*DIRECTIONS*. Could you count the lines in the entries beneath that hold the word "PythonSource"? Respond with the number alone.

*THE DATA*.
········

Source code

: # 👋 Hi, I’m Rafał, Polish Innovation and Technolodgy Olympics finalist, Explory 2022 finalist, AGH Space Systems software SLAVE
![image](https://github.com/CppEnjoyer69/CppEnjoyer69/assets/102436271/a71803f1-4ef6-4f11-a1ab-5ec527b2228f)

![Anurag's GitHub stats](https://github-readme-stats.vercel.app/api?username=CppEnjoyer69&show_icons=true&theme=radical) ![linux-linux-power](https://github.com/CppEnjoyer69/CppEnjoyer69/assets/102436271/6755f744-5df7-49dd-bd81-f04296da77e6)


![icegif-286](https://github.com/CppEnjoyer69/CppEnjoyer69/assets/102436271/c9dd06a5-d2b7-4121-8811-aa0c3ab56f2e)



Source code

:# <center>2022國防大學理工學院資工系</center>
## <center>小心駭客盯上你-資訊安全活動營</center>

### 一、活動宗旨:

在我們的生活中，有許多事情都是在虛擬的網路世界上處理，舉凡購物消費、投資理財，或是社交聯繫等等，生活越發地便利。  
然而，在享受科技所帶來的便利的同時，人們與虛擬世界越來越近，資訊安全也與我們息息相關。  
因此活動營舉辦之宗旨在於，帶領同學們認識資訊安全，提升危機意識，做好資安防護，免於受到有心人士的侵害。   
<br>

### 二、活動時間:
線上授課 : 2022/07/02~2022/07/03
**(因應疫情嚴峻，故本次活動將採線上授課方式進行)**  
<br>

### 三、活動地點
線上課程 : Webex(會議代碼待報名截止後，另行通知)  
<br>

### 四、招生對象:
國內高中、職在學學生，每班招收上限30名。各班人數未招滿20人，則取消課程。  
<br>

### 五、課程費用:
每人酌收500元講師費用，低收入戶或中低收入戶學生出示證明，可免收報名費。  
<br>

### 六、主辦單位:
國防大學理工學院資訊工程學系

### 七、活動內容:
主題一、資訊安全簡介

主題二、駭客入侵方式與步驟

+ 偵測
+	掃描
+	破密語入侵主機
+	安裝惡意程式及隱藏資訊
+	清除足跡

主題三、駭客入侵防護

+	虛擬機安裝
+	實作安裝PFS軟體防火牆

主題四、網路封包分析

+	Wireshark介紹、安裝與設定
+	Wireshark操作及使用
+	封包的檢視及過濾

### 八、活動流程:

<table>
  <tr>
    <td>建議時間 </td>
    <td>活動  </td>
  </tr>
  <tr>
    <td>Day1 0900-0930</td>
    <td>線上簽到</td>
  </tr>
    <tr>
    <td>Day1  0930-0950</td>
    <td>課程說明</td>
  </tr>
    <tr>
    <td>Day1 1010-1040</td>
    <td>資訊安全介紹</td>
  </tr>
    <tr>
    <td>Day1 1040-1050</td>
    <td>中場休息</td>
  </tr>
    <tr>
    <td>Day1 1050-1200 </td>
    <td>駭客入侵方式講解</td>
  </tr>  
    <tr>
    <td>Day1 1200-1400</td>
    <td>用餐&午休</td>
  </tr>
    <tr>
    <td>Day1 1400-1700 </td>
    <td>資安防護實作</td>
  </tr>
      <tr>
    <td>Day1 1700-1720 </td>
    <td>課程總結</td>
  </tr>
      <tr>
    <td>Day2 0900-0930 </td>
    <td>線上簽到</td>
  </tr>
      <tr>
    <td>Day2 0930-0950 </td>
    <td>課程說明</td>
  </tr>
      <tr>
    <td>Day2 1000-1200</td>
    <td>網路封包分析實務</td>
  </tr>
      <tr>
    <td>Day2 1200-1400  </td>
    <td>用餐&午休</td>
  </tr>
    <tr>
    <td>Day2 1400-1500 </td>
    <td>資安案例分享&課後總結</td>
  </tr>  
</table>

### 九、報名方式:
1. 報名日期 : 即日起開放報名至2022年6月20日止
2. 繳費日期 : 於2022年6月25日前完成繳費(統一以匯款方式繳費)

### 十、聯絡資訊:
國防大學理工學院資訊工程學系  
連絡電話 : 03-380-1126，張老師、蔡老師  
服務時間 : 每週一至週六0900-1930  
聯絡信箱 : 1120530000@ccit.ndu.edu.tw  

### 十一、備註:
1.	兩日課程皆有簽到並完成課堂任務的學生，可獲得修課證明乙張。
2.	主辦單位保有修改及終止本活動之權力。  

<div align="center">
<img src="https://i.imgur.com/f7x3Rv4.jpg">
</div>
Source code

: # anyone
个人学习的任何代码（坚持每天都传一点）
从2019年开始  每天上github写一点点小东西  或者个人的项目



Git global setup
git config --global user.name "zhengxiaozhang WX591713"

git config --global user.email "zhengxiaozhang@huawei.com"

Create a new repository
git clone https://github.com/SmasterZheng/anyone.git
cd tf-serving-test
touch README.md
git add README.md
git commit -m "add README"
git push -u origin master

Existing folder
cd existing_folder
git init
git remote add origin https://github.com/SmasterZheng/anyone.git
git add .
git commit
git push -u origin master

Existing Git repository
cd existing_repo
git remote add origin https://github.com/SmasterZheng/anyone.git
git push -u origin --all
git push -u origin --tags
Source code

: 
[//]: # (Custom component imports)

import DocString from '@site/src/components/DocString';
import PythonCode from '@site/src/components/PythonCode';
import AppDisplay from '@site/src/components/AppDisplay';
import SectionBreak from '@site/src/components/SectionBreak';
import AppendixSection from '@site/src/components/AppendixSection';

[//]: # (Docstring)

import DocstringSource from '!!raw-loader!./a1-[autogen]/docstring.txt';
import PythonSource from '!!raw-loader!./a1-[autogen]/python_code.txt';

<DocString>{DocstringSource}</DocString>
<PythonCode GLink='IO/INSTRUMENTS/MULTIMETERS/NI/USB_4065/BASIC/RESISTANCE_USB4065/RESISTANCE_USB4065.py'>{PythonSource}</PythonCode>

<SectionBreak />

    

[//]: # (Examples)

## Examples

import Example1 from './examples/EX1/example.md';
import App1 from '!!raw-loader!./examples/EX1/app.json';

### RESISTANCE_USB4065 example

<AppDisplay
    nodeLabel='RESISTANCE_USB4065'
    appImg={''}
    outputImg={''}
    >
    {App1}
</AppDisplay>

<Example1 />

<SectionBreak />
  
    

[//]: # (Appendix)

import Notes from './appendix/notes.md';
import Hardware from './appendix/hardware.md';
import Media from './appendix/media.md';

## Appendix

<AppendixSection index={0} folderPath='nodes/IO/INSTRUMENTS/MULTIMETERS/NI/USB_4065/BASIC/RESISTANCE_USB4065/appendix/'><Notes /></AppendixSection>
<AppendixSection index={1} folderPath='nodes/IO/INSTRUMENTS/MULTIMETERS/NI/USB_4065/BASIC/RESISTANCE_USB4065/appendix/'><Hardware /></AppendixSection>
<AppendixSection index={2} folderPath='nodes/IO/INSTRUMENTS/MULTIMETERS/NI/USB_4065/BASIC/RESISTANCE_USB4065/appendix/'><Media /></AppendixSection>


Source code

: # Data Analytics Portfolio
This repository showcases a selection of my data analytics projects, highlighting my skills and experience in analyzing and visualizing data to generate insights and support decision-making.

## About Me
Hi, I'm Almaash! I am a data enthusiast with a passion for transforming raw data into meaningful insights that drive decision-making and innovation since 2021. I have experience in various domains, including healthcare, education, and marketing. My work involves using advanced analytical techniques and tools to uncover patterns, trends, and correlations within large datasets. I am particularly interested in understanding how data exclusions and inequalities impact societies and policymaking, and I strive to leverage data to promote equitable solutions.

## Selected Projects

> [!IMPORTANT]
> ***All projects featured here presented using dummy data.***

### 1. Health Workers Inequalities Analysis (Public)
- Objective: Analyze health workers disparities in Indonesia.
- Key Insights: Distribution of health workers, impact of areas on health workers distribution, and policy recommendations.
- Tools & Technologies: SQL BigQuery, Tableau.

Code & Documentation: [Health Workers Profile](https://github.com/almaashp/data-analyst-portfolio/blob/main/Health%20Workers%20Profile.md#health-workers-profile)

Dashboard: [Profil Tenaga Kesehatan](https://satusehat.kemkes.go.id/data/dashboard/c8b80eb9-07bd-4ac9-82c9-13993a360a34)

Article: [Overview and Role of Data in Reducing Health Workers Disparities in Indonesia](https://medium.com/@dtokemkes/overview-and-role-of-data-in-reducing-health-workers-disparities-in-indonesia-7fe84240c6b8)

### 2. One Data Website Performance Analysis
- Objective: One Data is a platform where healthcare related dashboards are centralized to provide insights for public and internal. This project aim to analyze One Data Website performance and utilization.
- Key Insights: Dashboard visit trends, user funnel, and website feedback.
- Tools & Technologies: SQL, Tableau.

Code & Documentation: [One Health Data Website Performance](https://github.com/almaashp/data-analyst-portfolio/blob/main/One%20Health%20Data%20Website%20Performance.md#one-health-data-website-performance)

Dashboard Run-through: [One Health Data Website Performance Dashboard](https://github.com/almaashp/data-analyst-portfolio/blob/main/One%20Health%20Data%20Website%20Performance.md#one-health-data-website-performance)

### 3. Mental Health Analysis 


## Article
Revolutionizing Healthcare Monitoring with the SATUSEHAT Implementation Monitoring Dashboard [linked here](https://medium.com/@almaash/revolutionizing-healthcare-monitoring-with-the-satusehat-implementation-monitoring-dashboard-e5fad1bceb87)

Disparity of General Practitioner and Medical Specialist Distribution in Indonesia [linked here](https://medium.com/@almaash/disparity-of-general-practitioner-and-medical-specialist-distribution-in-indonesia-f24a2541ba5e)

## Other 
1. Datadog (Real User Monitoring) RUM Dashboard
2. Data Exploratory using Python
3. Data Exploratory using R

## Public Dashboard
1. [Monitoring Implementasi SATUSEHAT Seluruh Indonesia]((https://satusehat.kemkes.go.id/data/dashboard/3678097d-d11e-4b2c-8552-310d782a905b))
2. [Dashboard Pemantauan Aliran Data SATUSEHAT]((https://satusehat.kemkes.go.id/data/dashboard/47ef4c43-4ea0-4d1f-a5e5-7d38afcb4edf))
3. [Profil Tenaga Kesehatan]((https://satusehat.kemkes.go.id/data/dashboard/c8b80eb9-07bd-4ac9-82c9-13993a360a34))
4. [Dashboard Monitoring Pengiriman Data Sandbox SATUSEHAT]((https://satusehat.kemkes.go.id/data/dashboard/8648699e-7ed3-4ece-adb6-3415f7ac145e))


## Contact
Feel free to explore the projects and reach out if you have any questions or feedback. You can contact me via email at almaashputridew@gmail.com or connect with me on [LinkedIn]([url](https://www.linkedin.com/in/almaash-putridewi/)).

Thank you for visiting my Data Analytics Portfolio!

········

*TASK RESPONSE*. 2